Chinese health authorities said a 41-year-old man had contracted a rare strain of bird flu known as H10N3 and had been in the hospital since late April, calling it the first reported human case globally from the strain. The National Health Commission said the man developed a fever and other symptoms on April 23 and was admitted to hospital in Jiangsu province five days later. On Tuesday the health commission said his condition was stable and indicated he was ready to be discharged.
How did the man become infected?
The health commission didn’t give details on how the man came into contact with the virus. Cases of bird flu in humans have most commonly been reported among those in close daily contact with poultry, such as chicken farmers. The commission advised the public to avoid contact with sick and dead poultry.
Can bird flu kill people?
Avian influenza can be fatal in humans. Highly pathogenic strains, such as H5N1, can have a mortality rate of about 60%, according to the World Health Organization. However, the WHO says, bird flu doesn’t spread easily from birds to people.
How common are bird-flu outbreaks in China?
China has seen several outbreaks of bird flu, including one at the height of the coronavirus outbreak last year, when H5N1 avian influenza killed 4,500 chickens in central Hunan province, prompting authorities to cull another nearly 18,000 birds.
In May, China’s Agriculture Ministry said the H5N8 strain of bird flu killed hundreds of wild birds in Tibet, prompting authorities to disinfect areas including a national wetland park.
Are authorities worried?
China said the risk of a large-scale outbreak was extremely low. It said local health authorities’ contact-tracing and monitoring efforts had found no other cases and no human-to-human transmission.

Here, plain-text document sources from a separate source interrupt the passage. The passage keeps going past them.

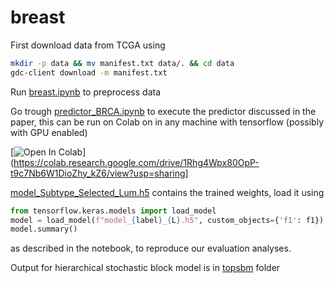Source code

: # breast
First download data from TCGA using

```bash
mkdir -p data && mv manifest.txt data/. && cd data
gdc-client download -m manifest.txt
```
Run [breast.ipynb](breast.ipynb) to preprocess data

Go trough [predictor_BRCA.ipynb](predictor_BRCA.ipynb) to execute the predictor discussed in the paper, this can be run on Colab on in any machine with tensorflow (possibly with GPU enabled)

[![Open In Colab](https://colab.research.google.com/assets/colab-badge.svg)](https://colab.research.google.com/drive/1Rhg4Wpx80OpP-t9c7Nb6W1DioZhy_kZ6/view?usp=sharing]

[model_Subtype_Selected_Lum.h5](model_Subtype_Selected_Lum.h5) contains the trained weights, load it using
```python
from tensorflow.keras.models import load_model
model = load_model(f"model_{label}_{L}.h5", custom_objects={'f1': f1})
model.summary()
```
as described in the notebook, to reproduce our evaluation analyses.

Output for hierarchical stochastic block model is in [topsbm](topsbm) folder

It said the H10N3 strain doesn’t have the ability to effectively infect humans.
What do experts say?
Human infections with bird-flu viruses are rare but not uncommon, said Adolfo Garcia-Sastre, a professor at the department of microbiology at Icahn School of Medicine at Mount Sinai in New York.
“It is highly likely that this infection just represents one of the rare incidents of human infection with an avian influenza virus, without any more consequences,” said Prof. Garcia-Sastre. “Nevertheless, it’s important to make sure that this is just that, a rare isolated incident.”
Is China upfront about the recent bird-flu case?
China said it had determined on May 28 through genome sequencing that the man suffered from the H10N3 strain. It issued its statement on the results on Tuesday.
While China has been criticized for a lack of transparency in the early stages of the coronavirus pandemic, its public-health apparatus is generally seen as having become more transparent since the 2003 outbreak of severe acute respiratory syndrome, or SARS, when official secrecy hampered the response.